ДИНАСТИЯ

 

ЧАНОВ Вячеслав Викторович. Вратарь. Мастер спорта. Сын известного вратаря Виктора Чанова, выступавшего за донецкий «Шахтер» и ЦДКА. Старший брат Виктора Чанова, голкипера киевского «Динамо» и сборной СССР.

Родился 23.10.1951 года. Выступал за «Шахтер» (Донецк) — 1968-78, «Торпедо» (Москва) — 1979-84, «Нефтчи» (Баку) — 1985-86, ЦСКА — 1987, СКА ЗГВ — 1988-89, где стал 2-кратным чемпионом ВС, «Оптик» (Ратенов, Германия, обер-лига ФРГ) — 1990-94.

276 матчей в чемпионатах СССР. В списке «33 лучших» — 3 раза. Приз журнала «Огонек» как лучшему вратарю страны — 1981 год.

Выступал за национальную и олимпийскую сборную СССР. Чемпион Европы 1972 года среди студенческих сборных. Третий призер юношеского турнира УЕФА 1969 года. Капитан олимпийской сборной — 1983 год.

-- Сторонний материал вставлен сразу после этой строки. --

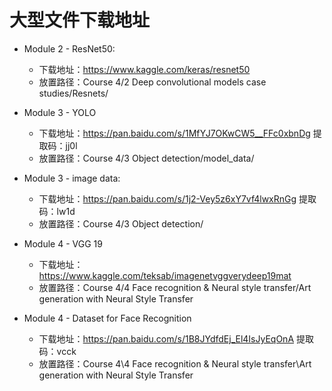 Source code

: # 大型文件下载地址

- Module 2 - ResNet50: 
  - 下载地址：https://www.kaggle.com/keras/resnet50
  - 放置路径：Course 4/2 Deep convolutional models case studies/Resnets/

- Module 3 - YOLO
  - 下载地址：https://pan.baidu.com/s/1MfYJ7OKwCW5__FFc0xbnDg 提取码：jj0l
  - 放置路径：Course 4/3 Object detection/model_data/

- Module 3 - image data: 
  - 下载地址：https://pan.baidu.com/s/1j2-Vey5z6xY7vf4lwxRnGg 提取码：lw1d
  - 放置路径：Course 4/3 Object detection/

- Module 4 - VGG 19
  - 下载地址：https://www.kaggle.com/teksab/imagenetvggverydeep19mat
  - 放置路径：Course 4/4  Face recognition & Neural style transfer/Art generation with Neural Style Transfer

- Module 4 - Dataset for Face Recognition
  - 下载地址：https://pan.baidu.com/s/1B8JYdfdEj_El4IsJyEqOnA 提取码：vcck
  - 放置路径：Course 4\4  Face recognition & Neural style transfer\Art generation with Neural Style Transfer

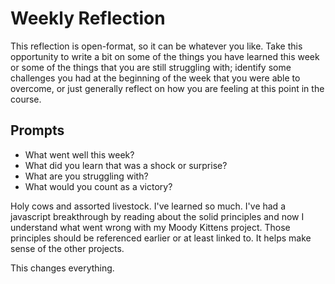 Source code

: # Weekly Reflection
This reflection is open-format, so it can be whatever you like. Take this opportunity to write a bit on some of the things you have learned this week or some of the things that you are still struggling with; identify some challenges you had at the beginning of the week that you were able to overcome, or just generally reflect on how you are feeling at this point in the course.

## Prompts
- What went well this week?
- What did you learn that was a shock or surprise?
- What are you struggling with?
- What would you count as a victory?

Holy cows and assorted livestock. I've learned so much. I've had a javascript breakthrough by reading about the solid principles and now I understand what went wrong with my Moody Kittens project.  Those principles should be referenced earlier or at least linked to. It helps make sense of the other projects.

This changes everything. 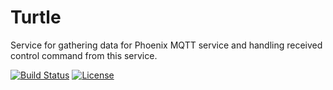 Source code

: # Turtle

Service for gathering data for Phoenix MQTT service and handling received control command
from this service.

[![Build Status][travis-badge]][travis-link]
[![License][license-badge]][license-link]

[travis-badge]:     https://travis-ci.org/pashinov/turtle.svg?branch=develop
[travis-link]:      https://travis-ci.org/pashinov/turtle
[license-badge]:    https://img.shields.io/badge/license-MIT-blue.svg
[license-link]:     https://github.com/pashinov/turtle/blob/develop/LICENSE
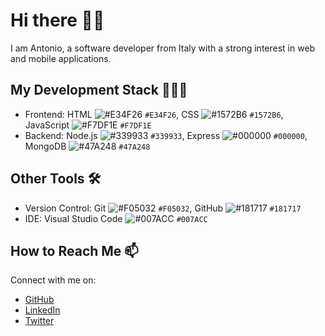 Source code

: # Hi there 👋🏻

I am Antonio, a software developer from Italy with a strong interest in web and mobile applications.

## My Development Stack 👨🏻‍💻

- Frontend: HTML ![#E34F26](https://via.placeholder.com/15/E34F26/000000?text=+) `#E34F26`, CSS ![#1572B6](https://via.placeholder.com/15/1572B6/000000?text=+) `#1572B6`, JavaScript ![#F7DF1E](https://via.placeholder.com/15/F7DF1E/000000?text=+) `#F7DF1E`
- Backend: Node.js ![#339933](https://via.placeholder.com/15/339933/000000?text=+) `#339933`, Express ![#000000](https://via.placeholder.com/15/000000/000000?text=+) `#000000`, MongoDB ![#47A248](https://via.placeholder.com/15/47A248/000000?text=+) `#47A248`

## Other Tools 🛠️

- Version Control: Git ![#F05032](https://via.placeholder.com/15/F05032/000000?text=+) `#F05032`, GitHub ![#181717](https://via.placeholder.com/15/181717/000000?text=+) `#181717`
- IDE: Visual Studio Code ![#007ACC](https://via.placeholder.com/15/007ACC/000000?text=+) `#007ACC`

## How to Reach Me 📫

Connect with me on:
- [GitHub](https://github.com/your_username)
- [LinkedIn](https://www.linkedin.com/in/your_username)
- [Twitter](https://twitter.com/your_username)

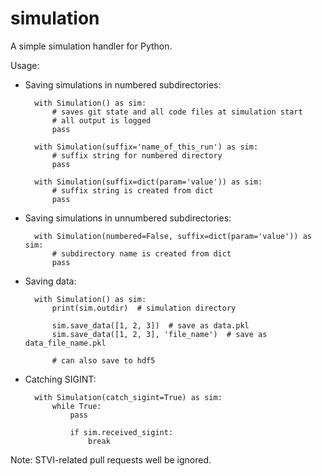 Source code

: # simulation

A simple simulation handler for Python.

Usage:

* Saving simulations in numbered subdirectories:

        with Simulation() as sim:
            # saves git state and all code files at simulation start
            # all output is logged
            pass

        with Simulation(suffix='name_of_this_run') as sim:
            # suffix string for numbered directory
            pass

        with Simulation(suffix=dict(param='value')) as sim:
            # suffix string is created from dict
            pass

* Saving simulations in unnumbered subdirectories:

        with Simulation(numbered=False, suffix=dict(param='value')) as sim:
            # subdirectory name is created from dict
            pass

* Saving data:

        with Simulation() as sim:
            print(sim.outdir)  # simulation directory

            sim.save_data([1, 2, 3])  # save as data.pkl
            sim.save_data([1, 2, 3], 'file_name')  # save as data_file_name.pkl

            # can also save to hdf5

* Catching SIGINT:

        with Simulation(catch_sigint=True) as sim:
            while True:
                pass

                if sim.received_sigint:
                    break

Note: STVI-related pull requests well be ignored.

С 1995 по 1999 год (с перерывом) — тренер вратарей в команде ЦСКА.

С 2000 года — директор ДЮСШ города Реутова (Московская область).

Один из самых надежных вратарей страны. Мастер по отражению пенальти.

 

ЦЕХОВОЙ МАСТЕР

 

Конечно, информационный повод у меня был...

Я знал, что в подмосковном Реутове он открыл свою детскую футбольную школу, где не просто директорствует, но и набирает класс вратарей, и что ребятишкам 83-92-го годов рождения стоит только добраться до метро «Новогиреево», отыскать семнадцатый номер автобуса и минут через пятнадцать сойти у стадиона «Старт».

Но я знал также, что для меня лично все это — именно повод, не более, ведь когда-то я должен был наконец познакомиться с ним, переговорить, взять интервью, называйте как хотите, именно должен, потому что я так долго болел за него, наблюдал по-болельщицки пристально, и наблюдения откладывались в памяти на годы, и он исчезал из виду, но оставался со мной.

Вячеслав Чанов не был моим кумиром. Но принадлежал он к той вратарской школе, где воспитывали не кумиров, а мастеров.

Мастера этой школы не набивались на триумфаторство, личный выпендреж там был не в чести, там ценились надежность, непробиваемость и... незаметность.

Теперь можно смело сказать: из больших вратарей вживую, на стадионе, чаще других я видел именно Чанова. Так уж совпало. И я отлично помню, что, слушая биение сердца накануне очередной игры, прикидывая наши шансы и волнуясь — как там сегодня сыграет этот? — не ощущал никакой, ну ни малейшей тревоги за Славу (так фамильярно-уважительно звали его на трибунах), я был уверен в нем, я знал, что Чанов не подведет. Это было настолько ясно, очевидно и просто, что об этом не стоило размышлять.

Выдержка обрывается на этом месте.